Come Undone

“For a seed to achieve its greatest expression, it must come completely undone. The shell cracks, its insides come out and everything changes. To someone who doesn’t understand growth, it would look like complete destruction.”

― Cynthia Occelli

I have a therapist.  His name is Jake.  He doesn’t know he is my therapist.  Jake is a yoga instructor.  I’m sure that a person like him has many other roles, but that is the only role in which I know him.  He almost always starts class with a quote for us to think about.  For me, this is great.  Shutting my mind down completely has never seemed to be an option, so I can at least focus it on what the inspirational quote of the day means to me, rather than having my mind sprint back and forth through my to do list for the duration of his class.
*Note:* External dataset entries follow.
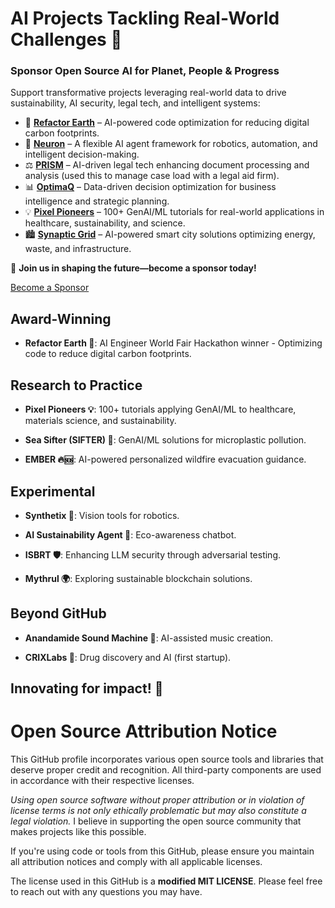 # AI Projects Tackling Real-World Challenges 🌟

### **Sponsor Open Source AI for Planet, People & Progress**  

Support transformative projects leveraging real-world data to drive sustainability, AI security, legal tech, and intelligent systems:  

- 🌿 [**Refactor Earth**](https://github.com/ShaliniAnandaPhD/RefactorEarth) – AI-powered code optimization for reducing digital carbon footprints.  
- 🧠 [**Neuron**](https://github.com/ShaliniAnandaPhD/Neuron) – A flexible AI agent framework for robotics, automation, and intelligent decision-making.  
- ⚖️ [**PRISM**](https://github.com/ShaliniAnandaPhD/PRISM) – AI-driven legal tech enhancing document processing and analysis (used this to manage case load with a legal aid firm).  
- 📊 [**OptimaQ**](https://github.com/ShaliniAnandaPhD/OptimaQ) – Data-driven decision optimization for business intelligence and strategic planning.  
- 💡 [**Pixel Pioneers**](https://github.com/ShaliniAnandaPhD/PixelPioneers) – 100+ GenAI/ML tutorials for real-world applications in healthcare, sustainability, and science.  
- 🏙️ [**Synaptic Grid**](https://github.com/ShaliniAnandaPhD/SynapticGrid) – AI-powered smart city solutions optimizing energy, waste, and infrastructure.  

🚀 **Join us in shaping the future—become a sponsor today!**

[Become a Sponsor](https://github.com/sponsors/ShaliniAnandaPhD)


## Award-Winning

- **Refactor Earth 🌿**: AI Engineer World Fair Hackathon winner - Optimizing code to reduce digital carbon footprints.

## Research to Practice

- **Pixel Pioneers 💡**: 100+ tutorials applying GenAI/ML to healthcare, materials science, and sustainability.
  
- **Sea Sifter (SIFTER) 🌊**: GenAI/ML solutions for microplastic pollution.
  
- **EMBER 🔥🆘**: AI-powered personalized wildfire evacuation guidance.

## Experimental

- **Synthetix 🤖**: Vision tools for robotics.
  
- **AI Sustainability Agent 🌱**: Eco-awareness chatbot.
  
- **ISBRT 🛡️**: Enhancing LLM security through adversarial testing.
  
- **Mythrul 🌍**: Exploring sustainable blockchain solutions.

## Beyond GitHub

- **Anandamide Sound Machine 🎵**: AI-assisted music creation.
  
- **CRIXLabs 🏥**: Drug discovery and AI (first startup).

## Innovating for impact! 🚀



# Open Source Attribution Notice 

This GitHub profile incorporates various open source tools and libraries that deserve proper credit and recognition. All third-party components are used in accordance with their respective licenses.

*Using open source software without proper attribution or in violation of license terms is not only ethically problematic but may also constitute a legal violation.* I believe in supporting the open source community that makes projects like this possible.

If you're using code or tools from this GitHub, please ensure you maintain all attribution notices and comply with all applicable licenses.

The license used in this GitHub is a **modified MIT LICENSE**. Please feel free to reach out with any questions you may have.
Recently, he started class with the Cynthia Occelli’s quote above about a seed achieving it’s greatest expression.  I couldn’t remember it all when he said it, but I committed the words “seed” and “expression” and “destruction” to my brain so that I could come home and google the entire quote later.  During class, as soon as my mind would wonder to  thoughts such as pick up the dry cleaning today, or did I tell the sitter the kids have early dismissal tomorrow, or remember to reschedule your mammogram; I’d tell it to stop…think seed…think personal growth….refocus.  I manage to fit Jake’s class into my schedule about two to three times a month.  If I could take his class every day I would.  His class is not just therapy for my mind, it is also like physical therapy for my body.  Yoga is the perfect balance to my running.  It stretches and strengthens my entire body to allow it to continue to run.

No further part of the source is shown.